Collection entries:

=====

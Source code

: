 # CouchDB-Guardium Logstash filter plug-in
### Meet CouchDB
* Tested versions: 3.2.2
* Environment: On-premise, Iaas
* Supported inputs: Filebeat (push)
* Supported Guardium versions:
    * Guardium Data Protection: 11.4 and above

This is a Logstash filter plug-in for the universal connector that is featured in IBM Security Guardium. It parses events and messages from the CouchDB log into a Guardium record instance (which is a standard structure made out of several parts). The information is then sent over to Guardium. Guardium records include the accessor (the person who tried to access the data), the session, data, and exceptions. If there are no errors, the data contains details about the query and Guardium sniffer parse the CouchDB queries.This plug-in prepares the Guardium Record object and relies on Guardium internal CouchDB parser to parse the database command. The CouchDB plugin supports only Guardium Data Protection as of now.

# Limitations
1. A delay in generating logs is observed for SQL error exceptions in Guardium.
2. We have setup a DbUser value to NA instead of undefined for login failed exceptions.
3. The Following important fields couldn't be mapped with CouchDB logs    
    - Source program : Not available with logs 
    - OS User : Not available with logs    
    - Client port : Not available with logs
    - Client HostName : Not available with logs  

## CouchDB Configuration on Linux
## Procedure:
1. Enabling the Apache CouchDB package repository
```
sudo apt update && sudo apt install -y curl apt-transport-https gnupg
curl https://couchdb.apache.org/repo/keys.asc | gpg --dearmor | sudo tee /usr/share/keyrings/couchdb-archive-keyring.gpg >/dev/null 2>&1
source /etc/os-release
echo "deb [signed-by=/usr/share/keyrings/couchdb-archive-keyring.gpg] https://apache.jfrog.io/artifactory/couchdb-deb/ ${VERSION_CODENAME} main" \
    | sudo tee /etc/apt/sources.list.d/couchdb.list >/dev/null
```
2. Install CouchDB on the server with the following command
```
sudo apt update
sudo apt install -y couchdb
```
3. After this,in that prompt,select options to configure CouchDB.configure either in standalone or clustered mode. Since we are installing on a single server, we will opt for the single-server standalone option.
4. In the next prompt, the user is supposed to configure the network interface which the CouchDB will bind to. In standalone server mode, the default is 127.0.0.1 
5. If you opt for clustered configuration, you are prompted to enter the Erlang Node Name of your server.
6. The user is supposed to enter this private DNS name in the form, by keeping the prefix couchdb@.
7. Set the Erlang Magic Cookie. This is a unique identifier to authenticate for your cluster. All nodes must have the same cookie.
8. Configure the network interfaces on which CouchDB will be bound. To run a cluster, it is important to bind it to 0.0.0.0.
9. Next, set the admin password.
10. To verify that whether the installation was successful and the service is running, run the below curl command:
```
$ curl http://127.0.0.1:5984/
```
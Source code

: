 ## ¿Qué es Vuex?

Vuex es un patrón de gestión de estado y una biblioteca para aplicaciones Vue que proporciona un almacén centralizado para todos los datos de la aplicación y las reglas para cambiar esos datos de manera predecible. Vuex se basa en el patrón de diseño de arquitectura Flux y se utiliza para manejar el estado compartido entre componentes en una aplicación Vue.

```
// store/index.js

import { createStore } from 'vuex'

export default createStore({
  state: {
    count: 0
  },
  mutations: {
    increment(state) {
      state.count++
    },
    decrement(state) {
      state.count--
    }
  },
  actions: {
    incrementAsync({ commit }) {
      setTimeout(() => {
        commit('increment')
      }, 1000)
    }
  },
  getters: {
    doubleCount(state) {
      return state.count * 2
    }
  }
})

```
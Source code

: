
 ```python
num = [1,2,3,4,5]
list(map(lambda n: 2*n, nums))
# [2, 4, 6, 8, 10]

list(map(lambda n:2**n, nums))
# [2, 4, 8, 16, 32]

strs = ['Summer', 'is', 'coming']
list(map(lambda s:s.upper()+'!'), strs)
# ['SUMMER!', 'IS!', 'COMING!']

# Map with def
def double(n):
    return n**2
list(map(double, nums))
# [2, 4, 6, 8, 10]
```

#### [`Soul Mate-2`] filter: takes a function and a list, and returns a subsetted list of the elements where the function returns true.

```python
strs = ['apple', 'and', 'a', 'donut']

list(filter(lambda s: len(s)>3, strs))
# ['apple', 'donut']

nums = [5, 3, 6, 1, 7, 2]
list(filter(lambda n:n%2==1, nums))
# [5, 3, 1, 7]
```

=====

■ **ASSIGNMENT**: Every single entry above has to be copied exactly.

■ **TASK RESULT**:
Source code

: # CouchDB-Guardium Logstash filter plug-in
### Meet CouchDB
* Tested versions: 3.2.2
* Environment: On-premise, Iaas
* Supported inputs: Filebeat (push)
* Supported Guardium versions:
    * Guardium Data Protection: 11.4 and above

This is a Logstash filter plug-in for the universal connector that is featured in IBM Security Guardium. It parses events and messages from the CouchDB log into a Guardium record instance (which is a standard structure made out of several parts). The information is then sent over to Guardium. Guardium records include the accessor (the person who tried to access the data), the session, data, and exceptions. If there are no errors, the data contains details about the query and Guardium sniffer parse the CouchDB queries.This plug-in prepares the Guardium Record object and relies on Guardium internal CouchDB parser to parse the database command. The CouchDB plugin supports only Guardium Data Protection as of now.

# Limitations
1. A delay in generating logs is observed for SQL error exceptions in Guardium.
2. We have setup a DbUser value to NA instead of undefined for login failed exceptions.
3. The Following important fields couldn't be mapped with CouchDB logs    
    - Source program : Not available with logs 
    - OS User : Not available with logs    
    - Client port : Not available with logs
    - Client HostName : Not available with logs  

## CouchDB Configuration on Linux
## Procedure:
1. Enabling the Apache CouchDB package repository
```
sudo apt update && sudo apt install -y curl apt-transport-https gnupg
curl https://couchdb.apache.org/repo/keys.asc | gpg --dearmor | sudo tee /usr/share/keyrings/couchdb-archive-keyring.gpg >/dev/null 2>&1
source /etc/os-release
echo "deb [signed-by=/usr/share/keyrings/couchdb-archive-keyring.gpg] https://apache.jfrog.io/artifactory/couchdb-deb/ ${VERSION_CODENAME} main" \
    | sudo tee /etc/apt/sources.list.d/couchdb.list >/dev/null
```
2. Install CouchDB on the server with the following command
```
sudo apt update
sudo apt install -y couchdb
```
3. After this,in that prompt,select options to configure CouchDB.configure either in standalone or clustered mode. Since we are installing on a single server, we will opt for the single-server standalone option.
4. In the next prompt, the user is supposed to configure the network interface which the CouchDB will bind to. In standalone server mode, the default is 127.0.0.1 
5. If you opt for clustered configuration, you are prompted to enter the Erlang Node Name of your server.
6. The user is supposed to enter this private DNS name in the form, by keeping the prefix couchdb@.
7. Set the Erlang Magic Cookie. This is a unique identifier to authenticate for your cluster. All nodes must have the same cookie.
8. Configure the network interfaces on which CouchDB will be bound. To run a cluster, it is important to bind it to 0.0.0.0.
9. Next, set the admin password.
10. To verify that whether the installation was successful and the service is running, run the below curl command:
```
$ curl http://127.0.0.1:5984/
```
Source code

: ## ¿Qué es Vuex?

Vuex es un patrón de gestión de estado y una biblioteca para aplicaciones Vue que proporciona un almacén centralizado para todos los datos de la aplicación y las reglas para cambiar esos datos de manera predecible. Vuex se basa en el patrón de diseño de arquitectura Flux y se utiliza para manejar el estado compartido entre componentes en una aplicación Vue.

```
// store/index.js

import { createStore } from 'vuex'

export default createStore({
  state: {
    count: 0
  },
  mutations: {
    increment(state) {
      state.count++
    },
    decrement(state) {
      state.count--
    }
  },
  actions: {
    incrementAsync({ commit }) {
      setTimeout(() => {
        commit('increment')
      }, 1000)
    }
  },
  getters: {
    doubleCount(state) {
      return state.count * 2
    }
  }
})

```
Source code

:
 ```python
num = [1,2,3,4,5]
list(map(lambda n: 2*n, nums))
# [2, 4, 6, 8, 10]

list(map(lambda n:2**n, nums))
# [2, 4, 8, 16, 32]

strs = ['Summer', 'is', 'coming']
list(map(lambda s:s.upper()+'!'), strs)
# ['SUMMER!', 'IS!', 'COMING!']

# Map with def
def double(n):
    return n**2
list(map(double, nums))
# [2, 4, 6, 8, 10]
```

#### [`Soul Mate-2`] filter: takes a function and a list, and returns a subsetted list of the elements where the function returns true.

```python
strs = ['apple', 'and', 'a', 'donut']

list(filter(lambda s: len(s)>3, strs))
# ['apple', 'donut']

nums = [5, 3, 6, 1, 7, 2]
list(filter(lambda n:n%2==1, nums))
# [5, 3, 1, 7]
```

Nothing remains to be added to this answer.